■ Problem details ■
A single figure is expected: how many lines of the data that follows contain the word "localhost".

■ Data under study ■
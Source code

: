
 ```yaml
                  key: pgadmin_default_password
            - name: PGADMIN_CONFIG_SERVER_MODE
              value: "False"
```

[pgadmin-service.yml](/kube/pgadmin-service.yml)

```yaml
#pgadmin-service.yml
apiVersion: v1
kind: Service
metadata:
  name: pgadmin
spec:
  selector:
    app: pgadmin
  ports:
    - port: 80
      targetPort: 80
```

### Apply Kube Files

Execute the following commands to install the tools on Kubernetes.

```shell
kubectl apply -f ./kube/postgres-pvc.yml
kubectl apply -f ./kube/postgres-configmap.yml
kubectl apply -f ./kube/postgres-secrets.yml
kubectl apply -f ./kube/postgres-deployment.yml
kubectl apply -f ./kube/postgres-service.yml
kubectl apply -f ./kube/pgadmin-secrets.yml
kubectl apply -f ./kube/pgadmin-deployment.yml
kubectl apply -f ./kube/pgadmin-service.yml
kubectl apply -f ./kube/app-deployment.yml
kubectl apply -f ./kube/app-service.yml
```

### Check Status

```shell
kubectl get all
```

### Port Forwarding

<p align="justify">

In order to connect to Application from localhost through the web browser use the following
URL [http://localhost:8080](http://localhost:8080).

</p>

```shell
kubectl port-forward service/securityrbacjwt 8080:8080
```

■ Completed exercise ■
2